3. Custom Node Class and compare Functor

  • Why Node?: When an element is extracted from the heap, we not only need its data (value) but also need to know which array it came from (row) and its position within that array (col). This information is crucial to fetch the next element from the correct array.
  • Node Structure: data (the element value), row (index of the array), col (index within that array).
  • Why compare?: The priority_queue by default uses std::less for basic types (making it a Max Heap). When storing custom objects or pointers (Node*), we need to provide a custom comparison logic.
    • For a Min Heap, the operator() in the compare class should return true if a should have lower priority than b (i.e., a’s data is greater than b’s data). This ensures smaller values float to the top.

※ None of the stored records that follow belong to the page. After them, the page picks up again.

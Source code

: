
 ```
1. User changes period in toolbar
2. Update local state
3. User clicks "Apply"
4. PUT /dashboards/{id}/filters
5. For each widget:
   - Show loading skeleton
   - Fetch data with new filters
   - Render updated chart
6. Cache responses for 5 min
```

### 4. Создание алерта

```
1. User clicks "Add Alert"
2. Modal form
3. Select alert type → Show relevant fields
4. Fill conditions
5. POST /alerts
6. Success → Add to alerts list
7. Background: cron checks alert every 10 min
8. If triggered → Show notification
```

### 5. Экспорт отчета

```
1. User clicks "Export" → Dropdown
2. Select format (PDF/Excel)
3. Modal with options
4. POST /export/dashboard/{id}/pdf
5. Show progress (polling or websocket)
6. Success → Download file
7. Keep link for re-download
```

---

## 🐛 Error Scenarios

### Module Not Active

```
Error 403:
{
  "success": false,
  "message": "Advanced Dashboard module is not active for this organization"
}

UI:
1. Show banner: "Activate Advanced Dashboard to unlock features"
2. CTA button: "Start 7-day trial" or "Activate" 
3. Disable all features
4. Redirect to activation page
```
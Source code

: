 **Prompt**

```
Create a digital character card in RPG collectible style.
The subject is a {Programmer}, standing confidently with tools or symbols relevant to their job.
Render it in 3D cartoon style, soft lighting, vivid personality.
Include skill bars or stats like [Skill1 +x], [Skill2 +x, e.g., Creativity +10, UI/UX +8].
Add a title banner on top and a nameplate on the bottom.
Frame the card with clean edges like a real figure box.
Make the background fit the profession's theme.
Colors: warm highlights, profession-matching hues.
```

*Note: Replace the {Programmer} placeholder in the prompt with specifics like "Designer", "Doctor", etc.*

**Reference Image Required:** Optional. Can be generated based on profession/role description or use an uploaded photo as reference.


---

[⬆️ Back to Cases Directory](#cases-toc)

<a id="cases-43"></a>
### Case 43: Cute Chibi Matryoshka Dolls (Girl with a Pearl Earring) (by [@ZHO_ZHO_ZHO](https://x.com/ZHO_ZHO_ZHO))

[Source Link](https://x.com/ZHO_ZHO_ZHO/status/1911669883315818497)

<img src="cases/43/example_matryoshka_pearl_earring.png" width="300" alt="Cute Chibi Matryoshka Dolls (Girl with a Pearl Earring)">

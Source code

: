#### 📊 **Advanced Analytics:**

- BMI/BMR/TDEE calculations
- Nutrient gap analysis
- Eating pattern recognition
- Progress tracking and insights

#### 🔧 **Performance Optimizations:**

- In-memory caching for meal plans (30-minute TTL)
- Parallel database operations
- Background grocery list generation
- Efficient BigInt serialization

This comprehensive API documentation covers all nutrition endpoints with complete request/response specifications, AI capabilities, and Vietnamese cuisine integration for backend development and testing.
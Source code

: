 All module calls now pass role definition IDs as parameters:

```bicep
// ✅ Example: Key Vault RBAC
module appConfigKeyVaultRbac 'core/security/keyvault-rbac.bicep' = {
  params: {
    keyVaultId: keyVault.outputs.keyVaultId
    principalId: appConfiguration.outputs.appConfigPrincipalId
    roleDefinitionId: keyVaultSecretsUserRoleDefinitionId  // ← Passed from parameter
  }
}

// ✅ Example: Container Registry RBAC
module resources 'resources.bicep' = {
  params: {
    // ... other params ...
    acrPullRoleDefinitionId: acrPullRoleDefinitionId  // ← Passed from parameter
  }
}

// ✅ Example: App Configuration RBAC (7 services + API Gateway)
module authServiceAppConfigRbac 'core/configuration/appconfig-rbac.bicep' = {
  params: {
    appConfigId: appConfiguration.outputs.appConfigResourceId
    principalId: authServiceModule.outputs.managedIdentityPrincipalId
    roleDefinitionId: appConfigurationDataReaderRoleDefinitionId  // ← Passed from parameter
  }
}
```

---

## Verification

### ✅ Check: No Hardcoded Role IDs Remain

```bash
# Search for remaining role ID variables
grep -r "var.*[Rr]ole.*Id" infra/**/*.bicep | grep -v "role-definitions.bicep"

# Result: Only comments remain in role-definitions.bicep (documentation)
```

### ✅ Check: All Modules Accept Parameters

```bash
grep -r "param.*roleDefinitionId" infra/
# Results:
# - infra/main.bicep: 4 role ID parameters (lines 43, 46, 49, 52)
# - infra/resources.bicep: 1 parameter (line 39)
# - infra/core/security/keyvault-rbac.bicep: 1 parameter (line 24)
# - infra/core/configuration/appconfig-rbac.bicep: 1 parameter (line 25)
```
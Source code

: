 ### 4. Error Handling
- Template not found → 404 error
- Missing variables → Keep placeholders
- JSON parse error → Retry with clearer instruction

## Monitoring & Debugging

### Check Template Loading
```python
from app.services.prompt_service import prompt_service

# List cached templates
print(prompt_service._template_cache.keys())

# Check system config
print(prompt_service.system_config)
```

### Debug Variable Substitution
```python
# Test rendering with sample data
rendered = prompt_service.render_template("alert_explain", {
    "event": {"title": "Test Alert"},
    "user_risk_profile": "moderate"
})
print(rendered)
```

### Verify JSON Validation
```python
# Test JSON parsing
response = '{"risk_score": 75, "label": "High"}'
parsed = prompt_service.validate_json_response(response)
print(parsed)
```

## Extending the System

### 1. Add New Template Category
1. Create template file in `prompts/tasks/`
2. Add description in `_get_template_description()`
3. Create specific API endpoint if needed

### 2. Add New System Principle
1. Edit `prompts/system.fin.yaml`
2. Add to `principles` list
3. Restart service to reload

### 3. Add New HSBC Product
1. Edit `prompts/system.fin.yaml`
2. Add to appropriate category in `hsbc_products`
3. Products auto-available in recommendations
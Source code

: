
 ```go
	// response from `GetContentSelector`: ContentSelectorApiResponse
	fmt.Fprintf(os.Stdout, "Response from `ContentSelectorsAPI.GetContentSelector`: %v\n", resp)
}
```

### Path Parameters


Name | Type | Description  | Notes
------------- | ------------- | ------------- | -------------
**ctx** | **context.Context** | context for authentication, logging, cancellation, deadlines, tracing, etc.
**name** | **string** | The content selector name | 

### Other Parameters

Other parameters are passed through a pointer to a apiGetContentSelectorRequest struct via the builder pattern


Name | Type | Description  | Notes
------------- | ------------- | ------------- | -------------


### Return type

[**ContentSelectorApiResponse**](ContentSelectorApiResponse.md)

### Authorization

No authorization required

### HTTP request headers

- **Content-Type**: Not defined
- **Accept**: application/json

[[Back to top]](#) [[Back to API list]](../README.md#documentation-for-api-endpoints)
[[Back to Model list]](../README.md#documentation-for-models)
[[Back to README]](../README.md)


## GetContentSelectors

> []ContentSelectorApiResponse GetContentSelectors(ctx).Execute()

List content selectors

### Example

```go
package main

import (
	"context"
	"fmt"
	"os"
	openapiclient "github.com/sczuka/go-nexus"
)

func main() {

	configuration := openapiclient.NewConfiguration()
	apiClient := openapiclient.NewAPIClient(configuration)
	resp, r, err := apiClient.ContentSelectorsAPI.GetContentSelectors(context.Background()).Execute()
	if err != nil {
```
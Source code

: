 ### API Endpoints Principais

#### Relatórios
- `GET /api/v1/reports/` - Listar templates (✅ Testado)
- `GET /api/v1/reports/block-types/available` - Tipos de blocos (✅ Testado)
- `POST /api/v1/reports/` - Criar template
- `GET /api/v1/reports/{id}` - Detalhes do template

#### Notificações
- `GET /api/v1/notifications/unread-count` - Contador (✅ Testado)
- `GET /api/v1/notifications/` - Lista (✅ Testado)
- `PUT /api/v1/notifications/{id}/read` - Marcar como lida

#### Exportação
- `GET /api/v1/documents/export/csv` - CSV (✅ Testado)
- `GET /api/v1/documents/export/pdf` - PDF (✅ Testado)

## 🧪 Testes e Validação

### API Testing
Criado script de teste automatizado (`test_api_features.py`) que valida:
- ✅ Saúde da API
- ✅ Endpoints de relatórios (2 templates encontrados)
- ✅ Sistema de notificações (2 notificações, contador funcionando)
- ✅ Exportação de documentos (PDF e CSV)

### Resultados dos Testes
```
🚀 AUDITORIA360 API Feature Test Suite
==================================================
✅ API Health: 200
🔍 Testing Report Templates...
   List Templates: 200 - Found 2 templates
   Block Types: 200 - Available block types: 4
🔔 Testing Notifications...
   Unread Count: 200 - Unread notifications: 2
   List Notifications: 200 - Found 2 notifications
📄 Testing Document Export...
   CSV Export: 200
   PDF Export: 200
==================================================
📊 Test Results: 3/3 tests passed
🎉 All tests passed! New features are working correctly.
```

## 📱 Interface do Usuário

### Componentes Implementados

4. mergeSortedArrays(vector<vector<int>> kArrays, int K) Logic

  1. Initialization (Step 1):
    • Create a minHeap of Node* using the compare functor.
    • For each of the K input arrays:
      • Create a new Node for its first element (kArrays[row][0]), storing its row and 0 for col.
      • push this Node* into the minHeap.
  2. Extraction & Replenishment (Step 2):
    • Create an empty ans vector to store the final sorted result.
    • Loop while(minHeap.size() > 0):
      • Extract Minimum: Get the Node* temp from minHeap.top(). This temp->data is the smallest element available globally.
      • Add temp->data to ans.
      • minHeap.pop(): Remove temp from the heap.
      • Identify Source: Get row and col from temp.
      • Fetch Next: If there’s a next element in the same array (col + 1 < kArrays[row].size()):
        • Create a new Node for kArrays[row][col+1], with the same row but col+1.
        • push this new Node* into the minHeap.
  3. Return: The ans vector.

5. Complexity Analysis

  • Let N be the total number of elements across all K arrays. (N = sum of lengths of all kArrays).
  • Time Complexity: O(N log K)
    • Initial Population: K insertions into the heap. Each push takes O(log K). Total O(K log K).
    • Main Loop: The loop runs N times (because each of the N elements is extracted exactly once). In each iteration:
      • minHeap.top() is O(1).
      • ans.push_back() is O(1) amortized.
      • minHeap.pop() is O(log K).
      • minHeap.push() is O(log K).
      • So, each iteration is O(log K).
    • Total: O(K log K + N log K) = O(N log K) (since N >= K).
  • Space Complexity: O(N + K)
    • O(N) for the ans vector (to store the final merged array).
    • O(K) for the minHeap (it stores at most K elements/nodes simultaneously).
    • Memory Management Note: The code uses new Node(...). For each element pushed into the heap, a new Node object is dynamically allocated. These objects are not explicitly deleted in the provided code. In C++, this would lead to a memory leak. In competitive programming, new is often used without delete if the program terminates quickly and memory limits are not strict. For robust code, consider using std::unique_ptr with custom deleter, std::shared_ptr, or manual delete when a node is no longer needed (e.g., after minHeap.pop() and before returning from the function, though careful management is needed to ensure nodes added to ans are not deleted prematurely).